On my other blog, I commented last week about it being the end of the term where I teach. I also mentioned there that I am on leave for the summer, something which has not happened in my adult life before; this is the first time that I am taking advantage of one of the things that gets trotted out to justify paying educators at lower rates than they really ought to get.*
I am not spending the time wholly idly. I have a paper in the works right now, and I have others that I would like to get going (once I get done with the one I have in draft at the moment). Also, I have additional reading to do; that seems to always be the case, even if I feel like I am not doing enough of it.
In addition, I will be doing a fair bit of traveling. I am bound for Lafayette, Louisiana; Kerrville, Texas; and Tama, Iowa, where I will participate in commencement exercises and visit family. I will also be heading to the United Kingdom to attend a two-week program in medieval studies at the University of Cambridge--around which I will do some lovely touristy things, since I will be in a position to do so.

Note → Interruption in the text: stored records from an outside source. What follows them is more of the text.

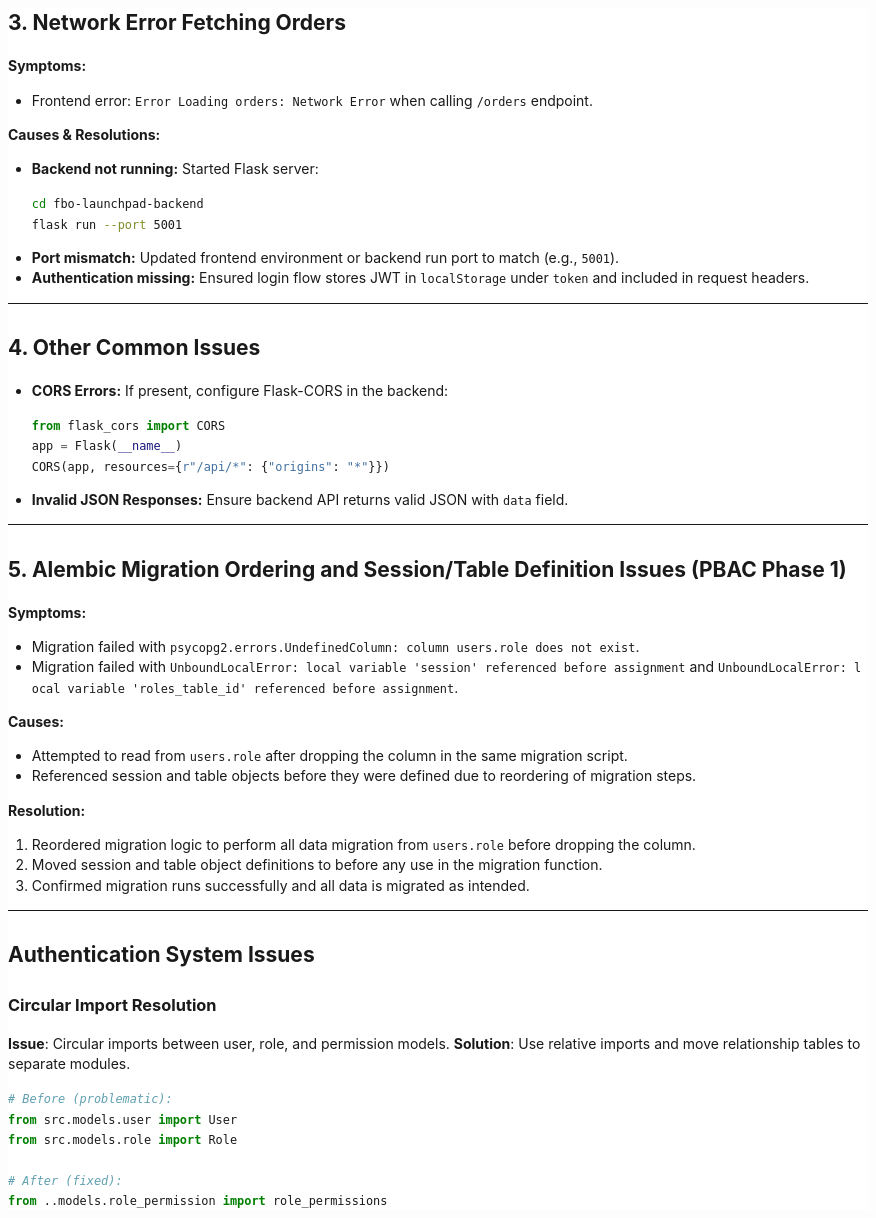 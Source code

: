 
## 3. Network Error Fetching Orders
**Symptoms:**
- Frontend error: `Error Loading orders: Network Error` when calling `/orders` endpoint.

**Causes & Resolutions:**
- **Backend not running:** Started Flask server:
  ```bash
  cd fbo-launchpad-backend
  flask run --port 5001
  ```
- **Port mismatch:** Updated frontend environment or backend run port to match (e.g., `5001`).
- **Authentication missing:** Ensured login flow stores JWT in `localStorage` under `token` and included in request headers.

---

## 4. Other Common Issues
- **CORS Errors:** If present, configure Flask-CORS in the backend:
  ```py
  from flask_cors import CORS
  app = Flask(__name__)
  CORS(app, resources={r"/api/*": {"origins": "*"}})
  ```
- **Invalid JSON Responses:** Ensure backend API returns valid JSON with `data` field.

---

## 5. Alembic Migration Ordering and Session/Table Definition Issues (PBAC Phase 1)
**Symptoms:**
- Migration failed with `psycopg2.errors.UndefinedColumn: column users.role does not exist`.
- Migration failed with `UnboundLocalError: local variable 'session' referenced before assignment` and `UnboundLocalError: local variable 'roles_table_id' referenced before assignment`.

**Causes:**
- Attempted to read from `users.role` after dropping the column in the same migration script.
- Referenced session and table objects before they were defined due to reordering of migration steps.

**Resolution:**
1. Reordered migration logic to perform all data migration from `users.role` before dropping the column.
2. Moved session and table object definitions to before any use in the migration function.
3. Confirmed migration runs successfully and all data is migrated as intended.

---

## Authentication System Issues

### Circular Import Resolution
**Issue**: Circular imports between user, role, and permission models.
**Solution**: Use relative imports and move relationship tables to separate modules.
```python
# Before (problematic):
from src.models.user import User
from src.models.role import Role

# After (fixed):
from ..models.role_permission import role_permissions
```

I worry about taking the time off, however. My most beloved wife and I have discussed the issue at length, and while we are reasonably confident in our finances, and she urges me to take the time to spend with family and study abroad, I remain somewhat hesitant. Make no mistake; I am eager to go, to see, to do, but there is something in me, something born of the socio-economic background from which I hail, that tries to give me pause.
Tries, because I have already bought the airline tickets and booked lodgings.
There have been a few comments made to me that have reawakened a worry that I had thought my wife and I had managed to put aside. I am not entirely happy to have had it brought back up to me that my taking a term off and traveling for a month at a time is at odds with my upbringing; my wife and I both come from families that very much embody the traditional Protestant work ethic, families that have had to work hard and long to remain in positions of relative security--and which have had problems at times despite the many, many hours they have put in.
It is in part because I have seen such hard-working folks as my folks suffer that my politics incline the way that they do. There are times when hard work is not enough--something that the "Christian" populations among which I spent my youth ought to keep in mind. But that is aside from my central point.
Said point is this: I am still adjusting to being in the many positions I occupy, and the shift is not entirely comfortable. I suppose that as complaints go, however, it is a good one to have to have.
*In most places. I am aware that there are parts of the US (and I restrict my discussion to it for reasons I have discussed elsewhere, such as here and here) where teachers are appropriately--or even excessively--paid. But they are not many.